Yeo Bee Yin, the minister of energy, technology, science, environment and climate change, said: ‘We urge developed countries to stop shipping garbage to our country,’ adding it was ‘unfair and uncivilised’. Plastic imports to the country have tripled since 2016 to 870,000 tonnes last year – when China, which previously took a large amount of waste for recycling, abruptly stopped.
The influx has sparked a rapid increase in the number of recycling plants, many of them operating without a licence and with little regard for environmental standards. The ministry said: ‘These containers are filled with contaminated, non-homogenous, lowquality, non-recyclable plastic waste, and are routed to processing facilities which do not have the technology to recycle in an environmentally sound manner.’ Mr Yeo vowed a crackdown on illegal imports and recycling facilities, dubbing Malaysians involved in importing the waste as ‘traitors’.

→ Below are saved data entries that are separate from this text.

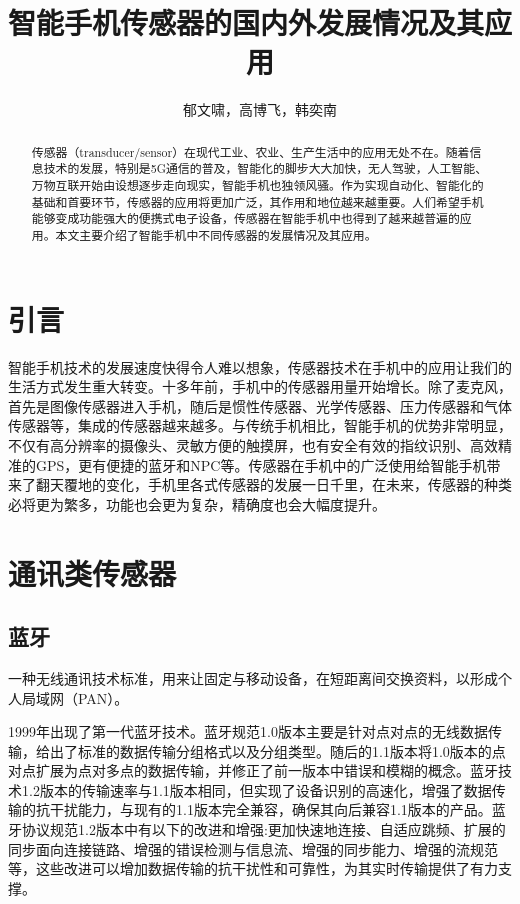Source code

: \documentclass[lang=cn]{elegantpaper}
\title{智能手机传感器的国内外发展情况及其应用}
\author{郁文啸，高博飞，韩奕南}
\institute{(北京邮电大学计算机学院)}
\date{\zhtoday}
\begin{document}
\maketitle

\begin{abstract}
传感器（transducer/sensor）在现代工业、农业、生产生活中的应用无处不在。随着信息技术的发展，特别是5G通信的普及，智能化的脚步大大加快，无人驾驶，人工智能、万物互联开始由设想逐步走向现实，智能手机也独领风骚。作为实现自动化、智能化的基础和首要环节，传感器的应用将更加广泛，其作用和地位越来越重要。人们希望手机能够变成功能强大的便携式电子设备，传感器在智能手机中也得到了越来越普遍的应用。本文主要介绍了智能手机中不同传感器的发展情况及其应用。
\end{abstract}

\section{引言}

智能手机技术的发展速度快得令人难以想象，传感器技术在手机中的应用让我们的生活方式发生重大转变。十多年前，手机中的传感器用量开始增长。除了麦克风，首先是图像传感器进入手机，随后是惯性传感器、光学传感器、压力传感器和气体传感器等，集成的传感器越来越多。与传统手机相比，智能手机的优势非常明显，不仅有高分辨率的摄像头、灵敏方便的触摸屏，也有安全有效的指纹识别、高效精准的GPS，更有便捷的蓝牙和NPC等。传感器在手机中的广泛使用给智能手机带来了翻天覆地的变化，手机里各式传感器的发展一日千里，在未来，传感器的种类必将更为繁多，功能也会更为复杂，精确度也会大幅度提升。


\section{通讯类传感器}

\subsection{蓝牙}

一种无线通讯技术标准，用来让固定与移动设备，在短距离间交换资料，以形成个人局域网（PAN）。

1999年出现了第一代蓝牙技术。蓝牙规范1.0版本主要是针对点对点的无线数据传输，给出了标准的数据传输分组格式以及分组类型。随后的1.1版本将1.0版本的点对点扩展为点对多点的数据传输，并修正了前一版本中错误和模糊的概念。蓝牙技术1.2版本的传输速率与1.1版本相同，但实现了设备识别的高速化，增强了数据传输的抗干扰能力，与现有的1.1版本完全兼容，确保其向后兼容1.1版本的产品。蓝牙协议规范1.2版本中有以下的改进和增强:更加快速地连接、自适应跳频、扩展的同步面向连接链路、增强的错误检测与信息流、增强的同步能力、增强的流规范等，这些改进可以增加数据传输的抗干扰性和可靠性，为其实时传输提供了有力支撑。
\end{document}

However, Lee Chee Kwang, an activist with environment protection agency Kuala Langat, said Malaysia had ‘failed miserably’ to manage the rubbish coming into the country, criticising its move to ship the waste back as ‘only a symbolic public stunt which does not solve the problem.’ He added: ‘The solution is a total ban of imports of all kinds of plastic.’
The Daily Mail has long campaigned to reduce the amount of plastic waste in the environment – successfully calling for the charge on plastic bags, which greatly reduced the amount of carrier bags thrown away.
Around 300 million tons of plastic are produced every year, according to the Worldwide Fund for Nature, with much of it ending up in landfill or polluting the seas, in what is becoming a growing international crisis.
This week a BBC documentary presented by Hugh Fearnley-Whittingstall revealed that plastic rubbish collected from councils including Braintree in Essex, Rhondda Cynon Taf in South Wales and Milton Keynes were being dumped in the Malaysian jungle.
Brands found in the undergrowth included many familiar UK names such as Waitrose, M&S and Tesco.